**WORK ITEM**. What is needed here is an exact copy of every record below.

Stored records
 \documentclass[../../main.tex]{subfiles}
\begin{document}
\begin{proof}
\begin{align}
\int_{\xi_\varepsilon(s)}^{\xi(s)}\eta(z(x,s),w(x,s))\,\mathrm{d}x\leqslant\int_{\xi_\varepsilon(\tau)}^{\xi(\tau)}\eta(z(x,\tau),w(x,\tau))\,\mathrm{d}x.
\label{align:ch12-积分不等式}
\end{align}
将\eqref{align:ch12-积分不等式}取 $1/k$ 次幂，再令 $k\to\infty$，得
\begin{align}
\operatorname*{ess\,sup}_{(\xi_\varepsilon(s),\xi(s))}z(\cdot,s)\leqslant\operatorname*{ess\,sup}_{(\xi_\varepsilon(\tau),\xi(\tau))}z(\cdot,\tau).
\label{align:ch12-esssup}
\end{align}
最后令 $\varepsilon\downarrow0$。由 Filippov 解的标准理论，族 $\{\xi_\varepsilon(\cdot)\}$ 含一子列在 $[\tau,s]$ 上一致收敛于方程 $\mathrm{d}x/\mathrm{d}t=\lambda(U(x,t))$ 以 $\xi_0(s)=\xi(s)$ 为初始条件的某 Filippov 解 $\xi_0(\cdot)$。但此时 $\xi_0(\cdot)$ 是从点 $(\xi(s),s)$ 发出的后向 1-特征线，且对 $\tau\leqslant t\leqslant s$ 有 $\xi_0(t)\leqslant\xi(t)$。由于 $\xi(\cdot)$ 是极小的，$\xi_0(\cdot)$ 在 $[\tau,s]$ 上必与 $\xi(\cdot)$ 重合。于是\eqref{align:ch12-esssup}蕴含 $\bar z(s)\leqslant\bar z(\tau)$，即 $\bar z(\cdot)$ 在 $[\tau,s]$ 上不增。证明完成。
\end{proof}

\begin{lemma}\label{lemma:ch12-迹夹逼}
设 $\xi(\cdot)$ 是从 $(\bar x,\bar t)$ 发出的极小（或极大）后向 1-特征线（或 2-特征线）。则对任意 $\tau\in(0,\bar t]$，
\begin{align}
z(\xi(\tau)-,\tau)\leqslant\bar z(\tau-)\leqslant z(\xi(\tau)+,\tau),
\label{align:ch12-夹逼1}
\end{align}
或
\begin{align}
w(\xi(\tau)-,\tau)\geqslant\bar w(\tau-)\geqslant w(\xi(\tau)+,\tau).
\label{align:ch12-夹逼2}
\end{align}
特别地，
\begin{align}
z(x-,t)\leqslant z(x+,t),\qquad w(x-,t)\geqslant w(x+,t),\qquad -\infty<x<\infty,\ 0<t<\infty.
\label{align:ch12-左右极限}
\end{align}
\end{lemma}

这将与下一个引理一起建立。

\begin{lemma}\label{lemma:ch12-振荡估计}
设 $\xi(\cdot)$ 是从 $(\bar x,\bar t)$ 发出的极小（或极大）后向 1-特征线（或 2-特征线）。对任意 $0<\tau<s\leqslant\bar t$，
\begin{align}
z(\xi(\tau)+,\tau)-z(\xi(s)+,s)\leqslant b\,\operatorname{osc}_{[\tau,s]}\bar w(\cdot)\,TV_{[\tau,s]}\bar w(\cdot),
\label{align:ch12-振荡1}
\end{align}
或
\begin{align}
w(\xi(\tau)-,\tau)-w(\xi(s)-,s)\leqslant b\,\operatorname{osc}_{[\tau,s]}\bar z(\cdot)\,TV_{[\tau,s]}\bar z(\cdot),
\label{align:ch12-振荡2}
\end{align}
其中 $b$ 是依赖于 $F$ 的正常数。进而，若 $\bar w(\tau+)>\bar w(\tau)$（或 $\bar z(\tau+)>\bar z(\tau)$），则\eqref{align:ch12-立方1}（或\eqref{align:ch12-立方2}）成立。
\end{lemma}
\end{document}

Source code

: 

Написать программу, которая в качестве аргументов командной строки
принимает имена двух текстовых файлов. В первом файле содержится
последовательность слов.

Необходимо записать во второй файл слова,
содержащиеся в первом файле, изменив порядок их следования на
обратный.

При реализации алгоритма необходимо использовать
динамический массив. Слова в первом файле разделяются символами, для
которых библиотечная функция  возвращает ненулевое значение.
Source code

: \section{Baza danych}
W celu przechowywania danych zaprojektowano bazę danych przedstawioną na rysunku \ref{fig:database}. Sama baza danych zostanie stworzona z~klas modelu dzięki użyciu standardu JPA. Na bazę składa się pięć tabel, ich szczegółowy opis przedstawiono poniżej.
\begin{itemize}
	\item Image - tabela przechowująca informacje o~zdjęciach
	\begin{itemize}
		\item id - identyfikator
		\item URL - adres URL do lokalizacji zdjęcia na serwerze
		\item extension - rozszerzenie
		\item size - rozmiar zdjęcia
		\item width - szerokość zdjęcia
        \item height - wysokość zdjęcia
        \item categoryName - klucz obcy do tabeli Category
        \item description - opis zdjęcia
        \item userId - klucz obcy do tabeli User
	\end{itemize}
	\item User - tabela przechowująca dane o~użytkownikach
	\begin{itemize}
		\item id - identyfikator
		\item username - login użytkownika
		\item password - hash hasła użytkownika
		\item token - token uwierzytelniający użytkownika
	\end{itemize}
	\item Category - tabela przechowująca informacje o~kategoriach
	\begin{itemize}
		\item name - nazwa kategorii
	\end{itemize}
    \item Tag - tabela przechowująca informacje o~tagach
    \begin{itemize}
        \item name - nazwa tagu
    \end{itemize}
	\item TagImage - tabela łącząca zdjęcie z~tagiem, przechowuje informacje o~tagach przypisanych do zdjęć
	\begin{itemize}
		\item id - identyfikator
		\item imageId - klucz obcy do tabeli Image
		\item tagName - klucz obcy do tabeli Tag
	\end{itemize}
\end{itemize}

**ANSWER TO THE PROBLEM**.
 \documentclass[../../main.tex]{subfiles}
\begin{document}
\begin{proof}
\begin{align}
\int_{\xi_\varepsilon(s)}^{\xi(s)}\eta(z(x,s),w(x,s))\,\mathrm{d}x\leqslant\int_{\xi_\varepsilon(\tau)}^{\xi(\tau)}\eta(z(x,\tau),w(x,\tau))\,\mathrm{d}x.
\label{align:ch12-积分不等式}
\end{align}
将\eqref{align:ch12-积分不等式}取 $1/k$ 次幂，再令 $k\to\infty$，得
\begin{align}
\operatorname*{ess\,sup}_{(\xi_\varepsilon(s),\xi(s))}z(\cdot,s)\leqslant\operatorname*{ess\,sup}_{(\xi_\varepsilon(\tau),\xi(\tau))}z(\cdot,\tau).
\label{align:ch12-esssup}
\end{align}
最后令 $\varepsilon\downarrow0$。由 Filippov 解的标准理论，族 $\{\xi_\varepsilon(\cdot)\}$ 含一子列在 $[\tau,s]$ 上一致收敛于方程 $\mathrm{d}x/\mathrm{d}t=\lambda(U(x,t))$ 以 $\xi_0(s)=\xi(s)$ 为初始条件的某 Filippov 解 $\xi_0(\cdot)$。但此时 $\xi_0(\cdot)$ 是从点 $(\xi(s),s)$ 发出的后向 1-特征线，且对 $\tau\leqslant t\leqslant s$ 有 $\xi_0(t)\leqslant\xi(t)$。由于 $\xi(\cdot)$ 是极小的，$\xi_0(\cdot)$ 在 $[\tau,s]$ 上必与 $\xi(\cdot)$ 重合。于是\eqref{align:ch12-esssup}蕴含 $\bar z(s)\leqslant\bar z(\tau)$，即 $\bar z(\cdot)$ 在 $[\tau,s]$ 上不增。证明完成。
\end{proof}

\begin{lemma}\label{lemma:ch12-迹夹逼}
设 $\xi(\cdot)$ 是从 $(\bar x,\bar t)$ 发出的极小（或极大）后向 1-特征线（或 2-特征线）。则对任意 $\tau\in(0,\bar t]$，
\begin{align}
z(\xi(\tau)-,\tau)\leqslant\bar z(\tau-)\leqslant z(\xi(\tau)+,\tau),
\label{align:ch12-夹逼1}
\end{align}
或
\begin{align}
w(\xi(\tau)-,\tau)\geqslant\bar w(\tau-)\geqslant w(\xi(\tau)+,\tau).
\label{align:ch12-夹逼2}
\end{align}
特别地，
\begin{align}
z(x-,t)\leqslant z(x+,t),\qquad w(x-,t)\geqslant w(x+,t),\qquad -\infty<x<\infty,\ 0<t<\infty.
\label{align:ch12-左右极限}
\end{align}
\end{lemma}

这将与下一个引理一起建立。

\begin{lemma}\label{lemma:ch12-振荡估计}
设 $\xi(\cdot)$ 是从 $(\bar x,\bar t)$ 发出的极小（或极大）后向 1-特征线（或 2-特征线）。对任意 $0<\tau<s\leqslant\bar t$，
\begin{align}
z(\xi(\tau)+,\tau)-z(\xi(s)+,s)\leqslant b\,\operatorname{osc}_{[\tau,s]}\bar w(\cdot)\,TV_{[\tau,s]}\bar w(\cdot),
\label{align:ch12-振荡1}
\end{align}
或
\begin{align}
w(\xi(\tau)-,\tau)-w(\xi(s)-,s)\leqslant b\,\operatorname{osc}_{[\tau,s]}\bar z(\cdot)\,TV_{[\tau,s]}\bar z(\cdot),
\label{align:ch12-振荡2}
\end{align}
其中 $b$ 是依赖于 $F$ 的正常数。进而，若 $\bar w(\tau+)>\bar w(\tau)$（或 $\bar z(\tau+)>\bar z(\tau)$），则\eqref{align:ch12-立方1}（或\eqref{align:ch12-立方2}）成立。
\end{lemma}
\end{document}

Source code

: 

Написать программу, которая в качестве аргументов командной строки
принимает имена двух текстовых файлов. В первом файле содержится
последовательность слов.

Необходимо записать во второй файл слова,
содержащиеся в первом файле, изменив порядок их следования на
обратный.

При реализации алгоритма необходимо использовать
динамический массив. Слова в первом файле разделяются символами, для
которых библиотечная функция  возвращает ненулевое значение.
Source code

: \section{Baza danych}
W celu przechowywania danych zaprojektowano bazę danych przedstawioną na rysunku \ref{fig:database}. Sama baza danych zostanie stworzona z~klas modelu dzięki użyciu standardu JPA. Na bazę składa się pięć tabel, ich szczegółowy opis przedstawiono poniżej.
\begin{itemize}
	\item Image - tabela przechowująca informacje o~zdjęciach
	\begin{itemize}
		\item id - identyfikator
		\item URL - adres URL do lokalizacji zdjęcia na serwerze
		\item extension - rozszerzenie
		\item size - rozmiar zdjęcia
		\item width - szerokość zdjęcia
        \item height - wysokość zdjęcia
        \item categoryName - klucz obcy do tabeli Category
        \item description - opis zdjęcia
        \item userId - klucz obcy do tabeli User
	\end{itemize}
	\item User - tabela przechowująca dane o~użytkownikach
	\begin{itemize}
		\item id - identyfikator
		\item username - login użytkownika
		\item password - hash hasła użytkownika
		\item token - token uwierzytelniający użytkownika
	\end{itemize}
	\item Category - tabela przechowująca informacje o~kategoriach
	\begin{itemize}
		\item name - nazwa kategorii
	\end{itemize}
    \item Tag - tabela przechowująca informacje o~tagach
    \begin{itemize}
        \item name - nazwa tagu
    \end{itemize}
	\item TagImage - tabela łącząca zdjęcie z~tagiem, przechowuje informacje o~tagach przypisanych do zdjęć
	\begin{itemize}
		\item id - identyfikator
		\item imageId - klucz obcy do tabeli Image
		\item tagName - klucz obcy do tabeli Tag
	\end{itemize}
\end{itemize}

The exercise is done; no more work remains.